SpatialClaw · Presentation

01Motivation

Spatial reasoning is still hard
for vision-language models.

Determining where objects are, how they relate, and how they move in 3D: effortless for humans, unreliable for state-of-the-art VLMs.

"Is the car moving toward the camera?"

"Which object is closest to the table?"

"Did the person turn left or right?"

"How far apart are these two objects?"

02The core idea

Tools alone are not enough.
The action interface is the bottleneck.

The capability of a tool-augmented agent is bounded not by which tools are available, but by how those tools can be composed: which intermediate states are observable, and whether the agent can revise before committing.

03Three action interfaces

The same tools, three very different ceilings.

(a) Single-pass code

Commit before observing

Writes a complete program in one shot. Cannot revise once execution starts, so any wrong assumption propagates to the answer.

(b) Structured tool-call

Limited composition

Dispatches typed tools through a fixed JSON schema. Cannot freely combine perception outputs with NumPy / SciPy.

Compose · inspect · revise

Code as the action interface, backed by a persistent kernel.
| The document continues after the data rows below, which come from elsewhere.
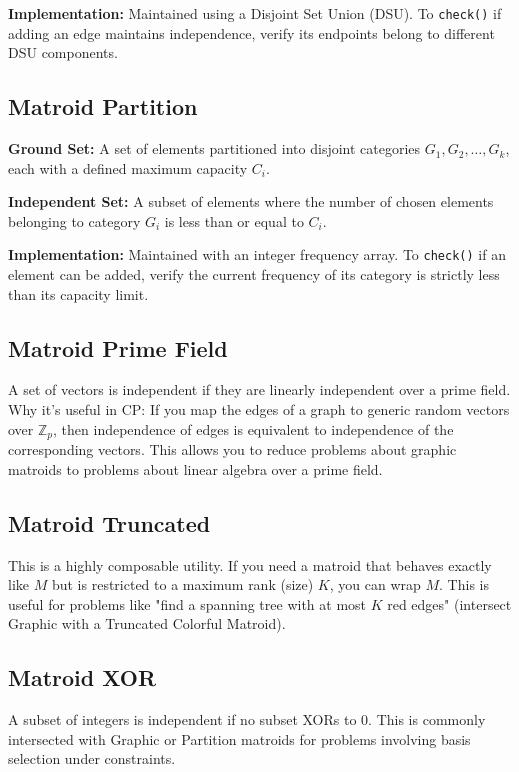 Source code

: \textbf{Implementation:} Maintained using a Disjoint Set Union (DSU). To \texttt{check()} if adding an edge maintains independence, verify its endpoints belong to different DSU components.

\subsection{Matroid Partition}
\textbf{Ground Set:} A set of elements partitioned into disjoint categories $G_1, G_2, \dots, G_k$, each with a defined maximum capacity $C_i$.

\textbf{Independent Set:} A subset of elements where the number of chosen elements belonging to category $G_i$ is less than or equal to $C_i$.

\textbf{Implementation:} Maintained with an integer frequency array. To \texttt{check()} if an element can be added, verify the current frequency of its category is strictly less than its capacity limit.

\subsection{Matroid Prime Field}
A set of vectors is independent if they are linearly independent over a prime field. Why it's useful in CP: If you map the edges of a graph to generic random vectors over $\mathbb{Z}_p$, then independence of edges is equivalent to independence of the corresponding vectors. This allows you to reduce problems about graphic matroids to problems about linear algebra over a prime field.

\subsection{Matroid Truncated}
This is a highly composable utility. If you need a matroid that behaves exactly like $M$ but is restricted to a maximum rank (size) $K$, you can wrap $M$. This is useful for problems like "find a spanning tree with at most $K$ red edges" (intersect Graphic with a Truncated Colorful Matroid).

\subsection{Matroid XOR}
A subset of integers is independent if no subset XORs to $0$. This is commonly intersected with Graphic or Partition matroids for problems involving basis selection under constraints.

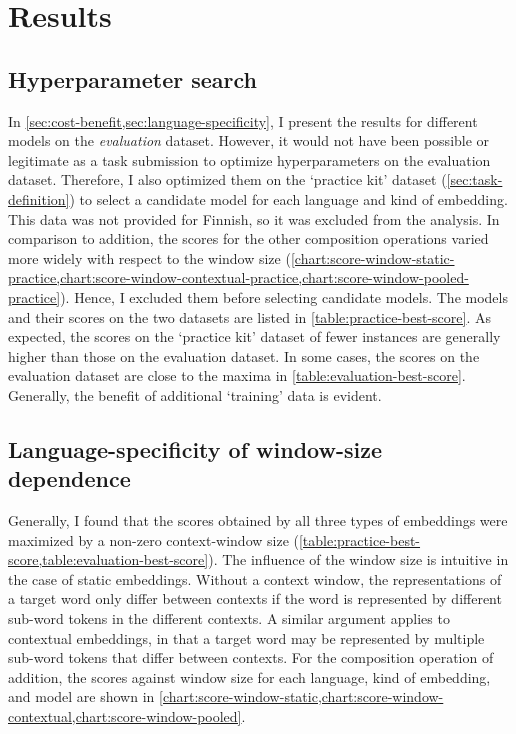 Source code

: \section{Results}
\label{sec:results}

\subsection{Hyperparameter search}
\label{sec:hyperparameter-search}



In \cref{sec:cost-benefit,sec:language-specificity}, I present the results for
different models on the \emph{evaluation} dataset.
However, it would not have been possible or legitimate as a task submission to optimize
hyperparameters on the evaluation dataset.
Therefore, I also optimized them on the `practice kit' dataset
(\cref{sec:task-definition}) to select a candidate model for each language and kind of
embedding.
This data was not provided for Finnish, so it was excluded from the analysis.
In comparison to addition, the scores for the other composition operations varied more
widely with respect to the window size
(\cref{chart:score-window-static-practice,chart:score-window-contextual-practice,chart:score-window-pooled-practice}).
Hence, I excluded them before selecting candidate models.
The models and their scores on the two datasets are listed in
\cref{table:practice-best-score}.
As expected, the scores on the `practice kit' dataset of fewer instances are generally
higher than those on the evaluation dataset.
In some cases, the scores on the evaluation dataset are close to the maxima in
\cref{table:evaluation-best-score}.
Generally, the benefit of additional `training' data is evident.



\subsection{Language-specificity of window-size dependence}
\label{sec:language-specificity}

Generally, I found that the scores obtained by all three types of embeddings were
maximized by a non-zero context-window size
(\cref{table:practice-best-score,table:evaluation-best-score}).
The influence of the window size is intuitive in the case of static embeddings.
Without a context window, the representations of a target word only differ between
contexts if the word is represented by different sub-word tokens in the different
contexts.
A similar argument applies to contextual embeddings, in that a target word may be
represented by multiple sub-word tokens that differ between contexts.
For the composition operation of addition, the scores against window size for each
language, kind of embedding, and model are shown in
\cref{chart:score-window-static,chart:score-window-contextual,chart:score-window-pooled}.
Perception outputs are ordinary variables.

04SpatialClaw

Code is the right action interface
for spatial reasoning.

A training-free agent with a stateful Python kernel pre-loaded with input frames and perception + geometry primitives. The VLM writes one executable cell per step, conditioned on all prior outputs.

Persistent kernel

Masks, depth maps, point clouds and plots live as ordinary variables that persist across steps.

Visual inspection

show(...) embeds rendered images into the next observation, so the agent can see a mask before trusting it.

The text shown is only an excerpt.